The company's main concern appears to be the MTV-style music videos that users have uploaded to the site. Universal makes a limited number of these types of clips available for free streaming at AOL and Yahoo, but the portals pay a licensing fee. YouTube and MySpace, by contrast, have no agreement with the major labels to allow them to stream music videos. But the sites also don't post the content themselves; rather they rely on users to post it.
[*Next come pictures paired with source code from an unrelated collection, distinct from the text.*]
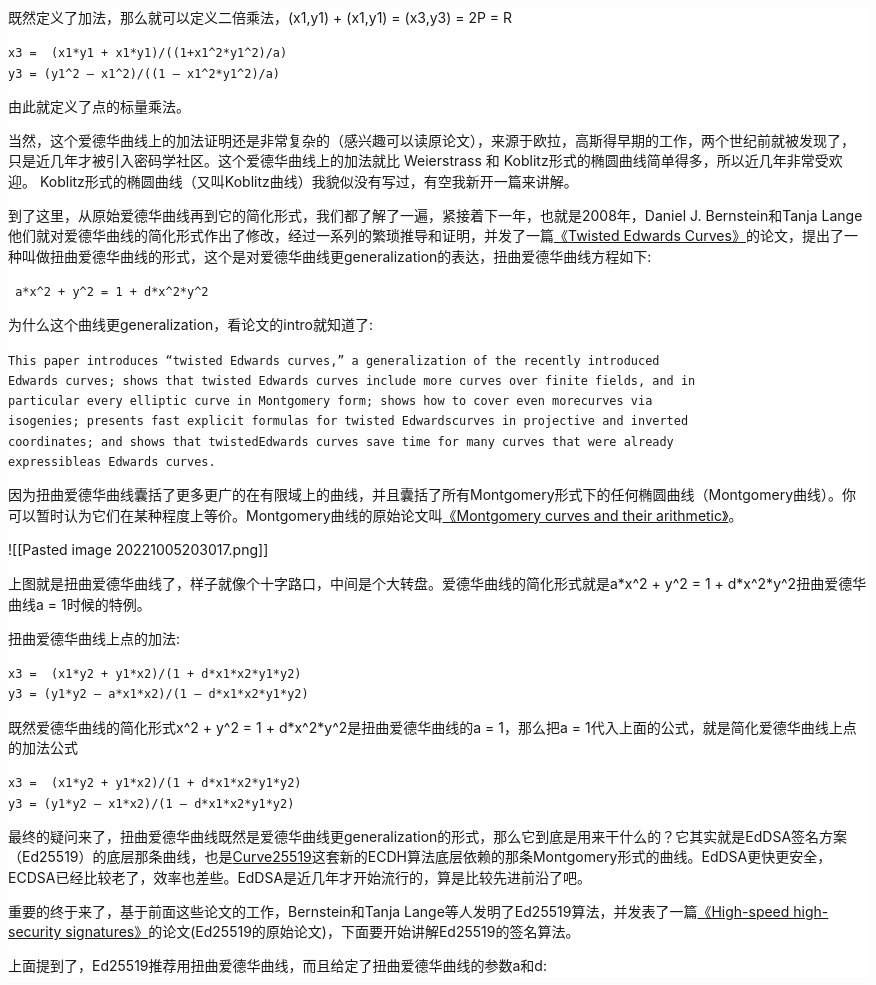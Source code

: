 既然定义了加法，那么就可以定义二倍乘法，(x1,y1) + (x1,y1) = (x3,y3) = 2P = R

```
x3 =  (x1*y1 + x1*y1)/((1+x1^2*y1^2)/a)
y3 = (y1^2 – x1^2)/((1 – x1^2*y1^2)/a)
```

由此就定义了点的标量乘法。

当然，这个爱德华曲线上的加法证明还是非常复杂的（感兴趣可以读原论文），来源于欧拉，高斯得早期的工作，两个世纪前就被发现了，只是近几年才被引入密码学社区。这个爱德华曲线上的加法就比 Weierstrass 和 Koblitz形式的椭圆曲线简单得多，所以近几年非常受欢迎。 Koblitz形式的椭圆曲线（又叫Koblitz曲线）我貌似没有写过，有空我新开一篇来讲解。

到了这里，从原始爱德华曲线再到它的简化形式，我们都了解了一遍，紧接着下一年，也就是2008年，Daniel J. Bernstein和Tanja Lange他们就对爱德华曲线的简化形式作出了修改，经过一系列的繁琐推导和证明，并发了一篇[《Twisted Edwards Curves》](https://cr.yp.to/newelliptic/twisted-20080313.pdf)的论文，提出了一种叫做扭曲爱德华曲线的形式，这个是对爱德华曲线更generalization的表达，扭曲爱德华曲线方程如下:

```
 a*x^2 + y^2 = 1 + d*x^2*y^2
```

为什么这个曲线更generalization，看论文的intro就知道了:

```txt
This paper introduces “twisted Edwards curves,” a generalization of the recently introduced 
Edwards curves; shows that twisted Edwards curves include more curves over finite fields, and in 
particular every elliptic curve in Montgomery form; shows how to cover even morecurves via 
isogenies; presents fast explicit formulas for twisted Edwardscurves in projective and inverted 
coordinates; and shows that twistedEdwards curves save time for many curves that were already 
expressibleas Edwards curves.
```

因为扭曲爱德华曲线囊括了更多更广的在有限域上的曲线，并且囊括了所有Montgomery形式下的任何椭圆曲线（Montgomery曲线）。你可以暂时认为它们在某种程度上等价。Montgomery曲线的原始论文叫[《Montgomery curves and their arithmetic》](https://eprint.iacr.org/2017/212.pdf)。


![[Pasted image 20221005203017.png]]

上图就是扭曲爱德华曲线了，样子就像个十字路口，中间是个大转盘。爱德华曲线的简化形式就是a\*x^2 + y^2 = 1 + d\*x^2\*y^2扭曲爱德华曲线a = 1时候的特例。

扭曲爱德华曲线上点的加法:

```
x3 =  (x1*y2 + y1*x2)/(1 + d*x1*x2*y1*y2)
y3 = (y1*y2 – a*x1*x2)/(1 – d*x1*x2*y1*y2)
```

既然爱德华曲线的简化形式x^2 + y^2 = 1 + d\*x^2\*y^2是扭曲爱德华曲线的a = 1，那么把a = 1代入上面的公式，就是简化爱德华曲线上点的加法公式

```
x3 =  (x1*y2 + y1*x2)/(1 + d*x1*x2*y1*y2)
y3 = (y1*y2 – x1*x2)/(1 – d*x1*x2*y1*y2)
```

最终的疑问来了，扭曲爱德华曲线既然是爱德华曲线更generalization的形式，那么它到底是用来干什么的？它其实就是EdDSA签名方案（Ed25519）的底层那条曲线，也是[Curve25519](http://cr.yp.to/ecdh/curve25519-20060209.pdf)这套新的ECDH算法底层依赖的那条Montgomery形式的曲线。EdDSA更快更安全，ECDSA已经比较老了，效率也差些。EdDSA是近几年才开始流行的，算是比较先进前沿了吧。

重要的终于来了，基于前面这些论文的工作，Bernstein和Tanja Lange等人发明了Ed25519算法，并发表了一篇[《High-speed high-security signatures》](https://ed25519.cr.yp.to/ed25519-20110926.pdf)的论文(Ed25519的原始论文)，下面要开始讲解Ed25519的签名算法。

上面提到了，Ed25519推荐用扭曲爱德华曲线，而且给定了扭曲爱德华曲线的参数a和d:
(...) Coincidentally, Morris vented about YouTube at the same time that NBC exec Randy Falco was likewise complaining about the video sharing site. "When 'Saturday Night Live' had a great clip of 'Lazy Sunday,' YouTube made a lot of money off it," Falco said Tuesday at a press conference, announcing the new broadband venture NBBC. "In the future, when we have a 'Lazy Sunday' clip, NBBC will make a lot of money on it." "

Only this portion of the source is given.